_YOUR TASK_
Counting task for the data below: how many lines hold the word "engineering"? Answer with the number only.

============================================================

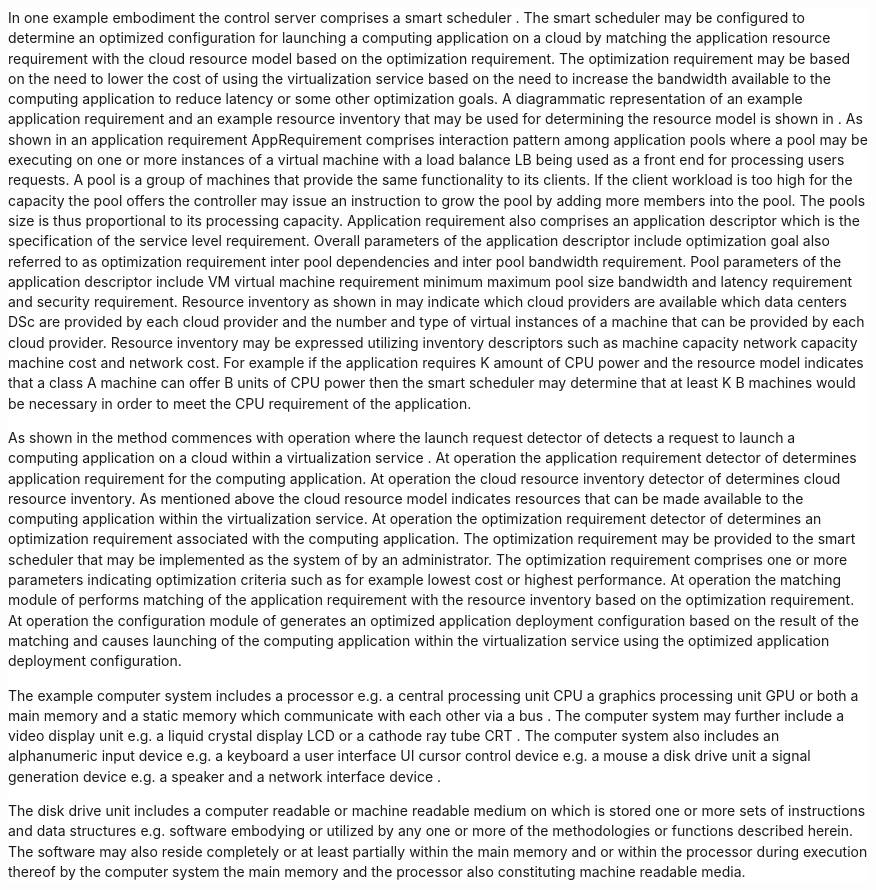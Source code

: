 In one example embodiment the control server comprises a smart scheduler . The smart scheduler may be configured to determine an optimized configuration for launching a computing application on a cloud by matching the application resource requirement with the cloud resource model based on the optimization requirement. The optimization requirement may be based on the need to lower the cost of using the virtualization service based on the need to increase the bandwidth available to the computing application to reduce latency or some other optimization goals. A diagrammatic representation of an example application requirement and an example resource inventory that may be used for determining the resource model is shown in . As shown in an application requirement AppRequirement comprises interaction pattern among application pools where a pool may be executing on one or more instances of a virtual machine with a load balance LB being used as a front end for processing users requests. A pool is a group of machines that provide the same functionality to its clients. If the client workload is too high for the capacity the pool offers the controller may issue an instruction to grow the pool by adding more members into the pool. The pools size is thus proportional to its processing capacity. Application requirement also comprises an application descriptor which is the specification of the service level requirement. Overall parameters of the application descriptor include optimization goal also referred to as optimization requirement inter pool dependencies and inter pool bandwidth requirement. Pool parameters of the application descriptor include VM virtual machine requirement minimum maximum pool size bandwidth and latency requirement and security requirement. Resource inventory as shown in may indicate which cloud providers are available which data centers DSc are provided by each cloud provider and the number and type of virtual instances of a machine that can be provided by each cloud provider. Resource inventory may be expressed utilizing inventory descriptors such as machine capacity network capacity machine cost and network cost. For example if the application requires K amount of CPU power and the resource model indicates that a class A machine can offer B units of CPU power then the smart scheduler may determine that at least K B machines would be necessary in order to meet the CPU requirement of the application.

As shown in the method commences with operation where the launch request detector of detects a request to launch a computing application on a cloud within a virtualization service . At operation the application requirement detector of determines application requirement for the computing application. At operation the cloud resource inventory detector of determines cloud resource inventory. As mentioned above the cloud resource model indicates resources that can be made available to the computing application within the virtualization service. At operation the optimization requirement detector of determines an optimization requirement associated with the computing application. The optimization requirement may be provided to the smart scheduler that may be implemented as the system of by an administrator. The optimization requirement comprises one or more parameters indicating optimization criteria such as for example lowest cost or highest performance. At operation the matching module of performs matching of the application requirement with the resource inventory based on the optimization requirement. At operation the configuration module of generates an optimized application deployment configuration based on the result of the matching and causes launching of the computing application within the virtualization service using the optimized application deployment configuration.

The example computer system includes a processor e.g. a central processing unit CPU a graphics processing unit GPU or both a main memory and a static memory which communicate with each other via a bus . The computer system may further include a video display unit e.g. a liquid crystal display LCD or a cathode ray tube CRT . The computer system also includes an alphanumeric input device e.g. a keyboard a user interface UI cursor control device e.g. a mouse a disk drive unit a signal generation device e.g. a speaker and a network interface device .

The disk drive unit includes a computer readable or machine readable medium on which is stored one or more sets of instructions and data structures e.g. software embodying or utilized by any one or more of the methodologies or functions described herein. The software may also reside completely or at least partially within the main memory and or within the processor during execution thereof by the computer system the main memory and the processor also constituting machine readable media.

============================================================

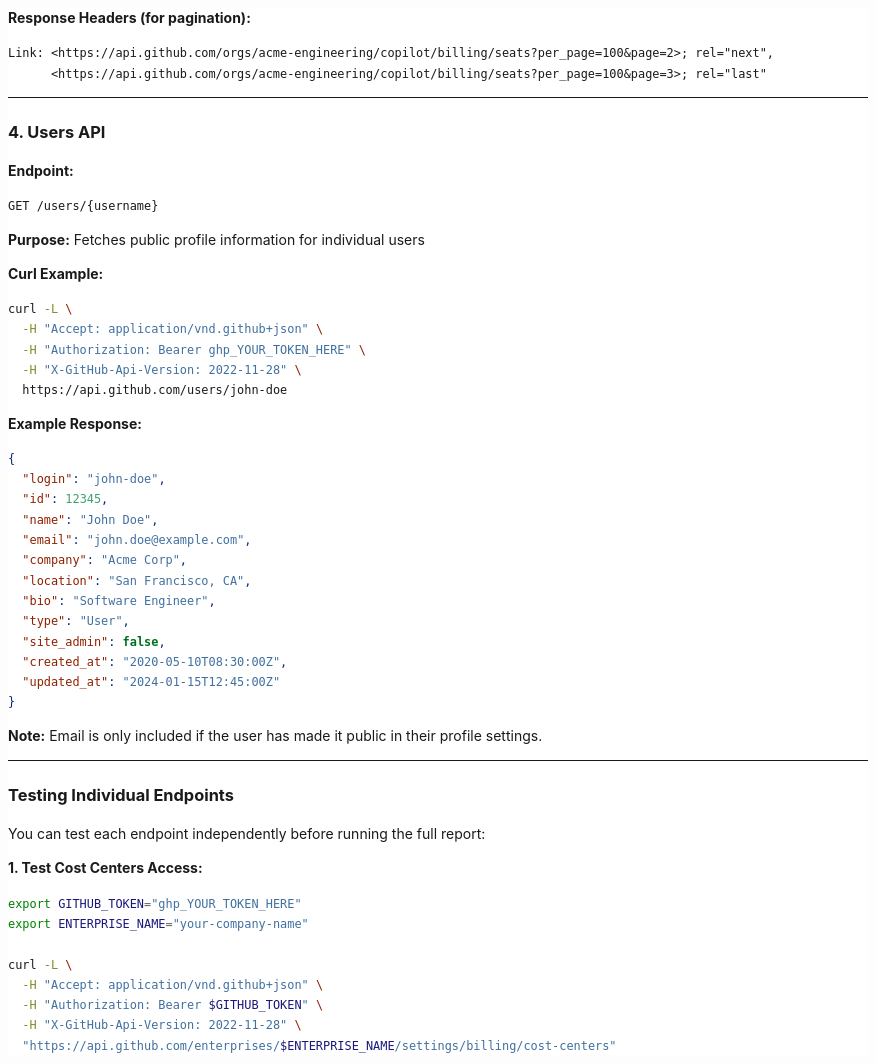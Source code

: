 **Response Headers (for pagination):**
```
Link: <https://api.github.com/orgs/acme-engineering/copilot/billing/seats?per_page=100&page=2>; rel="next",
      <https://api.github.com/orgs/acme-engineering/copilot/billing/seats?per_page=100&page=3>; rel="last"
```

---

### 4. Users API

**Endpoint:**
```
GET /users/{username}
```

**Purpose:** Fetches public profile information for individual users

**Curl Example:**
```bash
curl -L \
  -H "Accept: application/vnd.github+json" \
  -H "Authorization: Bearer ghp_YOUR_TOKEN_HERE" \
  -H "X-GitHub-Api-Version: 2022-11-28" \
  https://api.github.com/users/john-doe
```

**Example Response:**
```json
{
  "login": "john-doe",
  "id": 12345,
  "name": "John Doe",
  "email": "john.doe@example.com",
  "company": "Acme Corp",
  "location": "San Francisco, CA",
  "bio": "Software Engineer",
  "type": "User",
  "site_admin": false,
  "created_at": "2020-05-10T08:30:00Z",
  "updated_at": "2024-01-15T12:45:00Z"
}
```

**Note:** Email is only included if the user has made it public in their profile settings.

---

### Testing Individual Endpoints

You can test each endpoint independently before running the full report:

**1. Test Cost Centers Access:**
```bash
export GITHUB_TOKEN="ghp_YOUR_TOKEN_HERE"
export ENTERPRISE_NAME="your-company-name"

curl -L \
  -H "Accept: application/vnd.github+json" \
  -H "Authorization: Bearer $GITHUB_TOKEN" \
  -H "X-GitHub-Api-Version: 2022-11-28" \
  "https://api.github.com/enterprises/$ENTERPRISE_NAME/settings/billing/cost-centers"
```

============================================================

_OUTPUT BELOW_
2